Renewable energy capacity additions in 2020 expanded by more than 45% from 2019, including 90% more new wind power (green) and a 23% expansion of new solar photovoltaic installations (yellow).

Renewable energy is energy that is collected from renewable resources that are naturally replenished on a human timescale. It includes sources such as sunlight, wind, rain, tides, waves, and geothermal heat. Renewable energy stands in contrast to fossil fuels, which are being used far more quickly than they are being replenished. Although most renewable energy sources are sustainable, some are not. For example, some biomass sources are considered unsustainable at current rates of exploitation.

Renewable energy often provides energy in four important areas: electricity generation, air and water heating/cooling, transportation, and rural (off-grid) energy services. About 20% of humans' global energy consumption is renewables, including almost 30% of electricity. About 8% of energy consumption is traditional biomass, but this is declining. Over 4% of energy consumption is heat energy from modern renewables, such as solar water heating, and over 6% electricity.

Globally there are over 10 million jobs associated with the renewable energy industries, with solar photovoltaics being the largest renewable employer. Renewable energy systems are rapidly becoming more efficient and cheaper and their share of total energy consumption is increasing, with a large majority of worldwide newly installed electricity capacity being renewable. In most countries, photovoltaic solar or onshore wind are the cheapest new-build electricity.

Many nations around the world already have renewable energy contributing more than 20% of their energy supply, with some generating over half their electricity from renewables. National renewable energy markets are projected to continue to grow strongly in the coming decade and beyond. A few countries generate all their electricity using renewable energy. Renewable energy resources exist over wide geographical areas, in contrast to fossil fuels, which are concentrated in a limited number of countries. Deployment of renewable energy and energy efficiency technologies is resulting in significant energy security, climate change mitigation, and economic benefits. However renewables are being hindered by hundreds of billions of dollars of fossil fuel subsidies. In international public opinion surveys there is strong support for promoting renewable sources such as solar power and wind power.

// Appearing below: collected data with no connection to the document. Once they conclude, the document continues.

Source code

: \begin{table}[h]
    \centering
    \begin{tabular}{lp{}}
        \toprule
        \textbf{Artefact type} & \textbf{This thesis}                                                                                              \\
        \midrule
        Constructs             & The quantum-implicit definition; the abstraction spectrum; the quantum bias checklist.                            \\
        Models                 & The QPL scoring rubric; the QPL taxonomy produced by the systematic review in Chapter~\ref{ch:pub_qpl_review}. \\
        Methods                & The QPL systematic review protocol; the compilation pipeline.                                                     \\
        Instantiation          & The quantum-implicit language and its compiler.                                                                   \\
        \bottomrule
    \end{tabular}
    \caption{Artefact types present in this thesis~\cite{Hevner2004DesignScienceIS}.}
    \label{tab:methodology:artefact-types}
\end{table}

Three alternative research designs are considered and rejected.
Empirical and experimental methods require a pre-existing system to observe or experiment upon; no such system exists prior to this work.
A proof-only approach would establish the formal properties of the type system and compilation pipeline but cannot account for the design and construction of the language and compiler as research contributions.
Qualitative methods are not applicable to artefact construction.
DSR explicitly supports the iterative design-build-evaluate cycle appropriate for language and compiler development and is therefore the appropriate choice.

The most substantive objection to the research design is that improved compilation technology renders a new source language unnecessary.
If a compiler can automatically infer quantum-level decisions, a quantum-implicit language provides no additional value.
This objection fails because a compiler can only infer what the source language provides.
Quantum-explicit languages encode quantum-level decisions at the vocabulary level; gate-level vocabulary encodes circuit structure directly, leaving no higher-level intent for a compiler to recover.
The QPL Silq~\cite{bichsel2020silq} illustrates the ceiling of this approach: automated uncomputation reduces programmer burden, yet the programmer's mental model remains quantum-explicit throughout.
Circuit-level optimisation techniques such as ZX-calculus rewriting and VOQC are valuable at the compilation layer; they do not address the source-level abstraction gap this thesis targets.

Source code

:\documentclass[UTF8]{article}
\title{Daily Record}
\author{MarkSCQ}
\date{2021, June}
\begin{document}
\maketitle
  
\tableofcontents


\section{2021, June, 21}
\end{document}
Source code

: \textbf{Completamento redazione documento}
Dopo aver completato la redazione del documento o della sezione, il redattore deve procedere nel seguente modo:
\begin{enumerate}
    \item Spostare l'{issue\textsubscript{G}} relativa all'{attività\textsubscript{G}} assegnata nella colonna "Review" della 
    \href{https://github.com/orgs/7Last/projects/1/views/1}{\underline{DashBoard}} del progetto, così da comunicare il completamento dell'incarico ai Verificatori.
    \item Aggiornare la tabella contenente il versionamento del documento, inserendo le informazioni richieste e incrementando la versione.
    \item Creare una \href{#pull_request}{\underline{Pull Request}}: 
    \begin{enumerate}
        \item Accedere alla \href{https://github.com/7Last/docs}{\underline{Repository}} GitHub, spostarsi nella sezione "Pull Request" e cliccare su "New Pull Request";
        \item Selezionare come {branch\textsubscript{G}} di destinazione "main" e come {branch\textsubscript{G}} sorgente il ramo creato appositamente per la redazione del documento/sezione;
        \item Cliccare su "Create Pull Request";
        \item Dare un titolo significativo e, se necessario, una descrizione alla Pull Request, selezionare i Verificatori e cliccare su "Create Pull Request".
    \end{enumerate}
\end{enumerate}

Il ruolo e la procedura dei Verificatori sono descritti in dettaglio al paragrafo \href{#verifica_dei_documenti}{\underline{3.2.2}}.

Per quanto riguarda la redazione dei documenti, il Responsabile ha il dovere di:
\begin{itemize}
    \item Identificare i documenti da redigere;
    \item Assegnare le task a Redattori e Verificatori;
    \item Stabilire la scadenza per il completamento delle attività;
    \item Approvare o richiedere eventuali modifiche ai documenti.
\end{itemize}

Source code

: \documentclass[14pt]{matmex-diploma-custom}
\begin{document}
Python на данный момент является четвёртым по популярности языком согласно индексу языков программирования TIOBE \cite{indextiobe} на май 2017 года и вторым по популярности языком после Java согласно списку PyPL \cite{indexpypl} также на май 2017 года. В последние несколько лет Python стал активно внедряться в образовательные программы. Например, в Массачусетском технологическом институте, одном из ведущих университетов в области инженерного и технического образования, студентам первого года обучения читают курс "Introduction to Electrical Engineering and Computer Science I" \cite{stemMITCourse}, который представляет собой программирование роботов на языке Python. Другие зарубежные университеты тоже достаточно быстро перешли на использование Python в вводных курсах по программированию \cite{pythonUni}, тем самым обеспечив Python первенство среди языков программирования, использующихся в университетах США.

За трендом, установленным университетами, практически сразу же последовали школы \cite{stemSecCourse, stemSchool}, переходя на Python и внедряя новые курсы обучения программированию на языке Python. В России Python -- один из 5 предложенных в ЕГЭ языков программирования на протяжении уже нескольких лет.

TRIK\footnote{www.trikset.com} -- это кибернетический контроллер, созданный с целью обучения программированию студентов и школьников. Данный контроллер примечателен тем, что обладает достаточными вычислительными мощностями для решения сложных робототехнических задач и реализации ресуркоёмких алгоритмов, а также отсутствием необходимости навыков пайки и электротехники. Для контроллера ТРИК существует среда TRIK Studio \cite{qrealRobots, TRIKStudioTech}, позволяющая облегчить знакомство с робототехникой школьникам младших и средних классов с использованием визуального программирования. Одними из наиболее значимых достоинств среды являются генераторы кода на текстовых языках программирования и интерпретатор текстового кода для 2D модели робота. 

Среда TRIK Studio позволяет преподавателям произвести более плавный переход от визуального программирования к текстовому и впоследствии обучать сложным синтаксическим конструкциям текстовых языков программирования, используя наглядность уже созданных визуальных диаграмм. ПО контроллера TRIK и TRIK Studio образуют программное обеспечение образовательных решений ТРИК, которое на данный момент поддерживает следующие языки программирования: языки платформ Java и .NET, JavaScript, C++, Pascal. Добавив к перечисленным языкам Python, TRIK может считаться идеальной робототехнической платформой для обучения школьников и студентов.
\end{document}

While many renewable energy projects are large-scale, renewable technologies are also suited to rural and remote areas and developing countries, where energy is often crucial in human development. As most of the renewable energy technologies provide electricity, renewable energy is often deployed together with further electrification, which has several benefits: electricity can be converted to heat, can be converted into mechanical energy with high efficiency, and is clean at the point of consumption. In addition, electrification with renewable energy is more efficient and therefore leads to significant reductions in primary energy requirements. In 2021, China accounted for almost half of the increase in renewable electricity. In 2021, Norway, known for its production of hydroelectricity, consumed hydro energy worth 45% of its total energy supply. (Full article...)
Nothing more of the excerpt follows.